Abstract

Leukocyte-endothelial cell interactions may play a role in the development of cerebral vasospasm after aneurysmal subarachnoid hemorrhage (SAH) because the extravasation of circulating leukocytes into the periadventitial space within 24 hours after the hemorrhage appears to be a critical event in this process. Ibuprofen is an antiinflammatory agent that inhibits the expression of specific cell adhesion molecules and, consequently, disrupts leukocyte-endothelial cell interactions. The authors investigated the efficacy of ibuprofen delivered locally from controlled-release polymers in the rabbit basilar artery (BA) model of cerebral vasospasm. Ibuprofen was incorporated into controlled-release ethylene-vinyl acetate copolymer (EVAc) constituting 45% of the resulting polymer by weight. Fifty-four New Zealand White rabbits were randomized to 10 groups: sham operation (seven animals); SAH only (seven animals); and SAH plus either empty EVAc or ibuprofen-EVAc polymer at 30 minutes or 6, 12, or 24 hours (five animals per group; 40 total). The rabbits were killed 72 hours after induction of SAH, at the time of maximal vasospasm. The efficacy of ibuprofen in preventing vasospasm was assessed by measuring lumen patency of the rabbit's BAs.
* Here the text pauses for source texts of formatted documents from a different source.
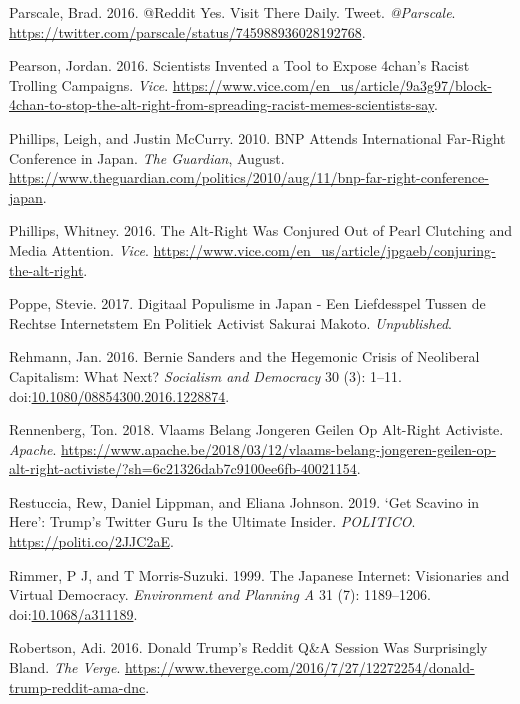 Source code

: \documentclass[10pt,british,A4paper,,openany]{memoir}
\begin{document}
\hypertarget{ref-parscale_reddit_2016}{}
Parscale, Brad. 2016. @Reddit Yes. Visit There Daily. Tweet.
\emph{@Parscale}.
\url{https://twitter.com/parscale/status/745988936028192768}.

\hypertarget{ref-pearson_scientists_2016}{}
Pearson, Jordan. 2016. Scientists Invented a Tool to Expose 4chan's
Racist Trolling Campaigns. \emph{Vice}.
\url{https://www.vice.com/en_us/article/9a3g97/block-4chan-to-stop-the-alt-right-from-spreading-racist-memes-scientists-say}.

\hypertarget{ref-phillips_bnp_2010}{}
Phillips, Leigh, and Justin McCurry. 2010. BNP Attends International
Far-Right Conference in Japan. \emph{The Guardian}, August.
\url{https://www.theguardian.com/politics/2010/aug/11/bnp-far-right-conference-japan}.

\hypertarget{ref-phillips_alt-right_2016}{}
Phillips, Whitney. 2016. The Alt-Right Was Conjured Out of Pearl
Clutching and Media Attention. \emph{Vice}.
\url{https://www.vice.com/en_us/article/jpgaeb/conjuring-the-alt-right}.

\hypertarget{ref-poppe_digitaal_2017}{}
Poppe, Stevie. 2017. Digitaal Populisme in Japan - Een Liefdesspel
Tussen de Rechtse Internetstem En Politiek Activist Sakurai Makoto.
\emph{Unpublished}.

\hypertarget{ref-rehmann_bernie_2016}{}
Rehmann, Jan. 2016. Bernie Sanders and the Hegemonic Crisis of
Neoliberal Capitalism: What Next? \emph{Socialism and Democracy} 30 (3):
1--11.
doi:\href{https://doi.org/10.1080/08854300.2016.1228874}{10.1080/08854300.2016.1228874}.

\hypertarget{ref-rennenberg_vlaams_2018}{}
Rennenberg, Ton. 2018. Vlaams Belang Jongeren Geilen Op Alt-Right
Activiste. \emph{Apache}.
\url{https://www.apache.be/2018/03/12/vlaams-belang-jongeren-geilen-op-alt-right-activiste/?sh=6c21326dab7c9100ee6fb-40021154}.

\hypertarget{ref-restuccia_get_2019}{}
Restuccia, Rew, Daniel Lippman, and Eliana Johnson. 2019. `Get Scavino
in Here': Trump's Twitter Guru Is the Ultimate Insider. \emph{POLITICO}.
\url{https://politi.co/2JJC2aE}.

\hypertarget{ref-rimmer_japanese_1999}{}
Rimmer, P J, and T Morris-Suzuki. 1999. The Japanese Internet:
Visionaries and Virtual Democracy. \emph{Environment and Planning A} 31
(7): 1189--1206.
doi:\href{https://doi.org/10.1068/a311189}{10.1068/a311189}.

\hypertarget{ref-robertson_donald_2016}{}
Robertson, Adi. 2016. Donald Trump's Reddit Q\&A Session Was
Surprisingly Bland. \emph{The Verge}.
\url{https://www.theverge.com/2016/7/27/12272254/donald-trump-reddit-ama-dnc}.
\end{document}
The intracranial controlled release of ibuprofen resulted in a significant inhibition of vasospasm when treatment was initiated at 30 minutes (patency 92.3 +/- 5.1% compared with 52.1 +/- 5.1% in animals given empty EVAc; p < 0.001) and 6 hours (patency 69.5 +/- 3.5% compared with 47.2 +/- 1.5% in animals given empty EVAc; p < 0.03) after blood deposition compared with treatment with empty EVAc. No effect was observed when treatment was begun at either 12 or 24 hours. Local intracranial delivery of ibuprofen accomplished using controlled-release polymers prevents vasospasm in the rabbit BA model of vasospasm when administered within 6 hours after blood exposure.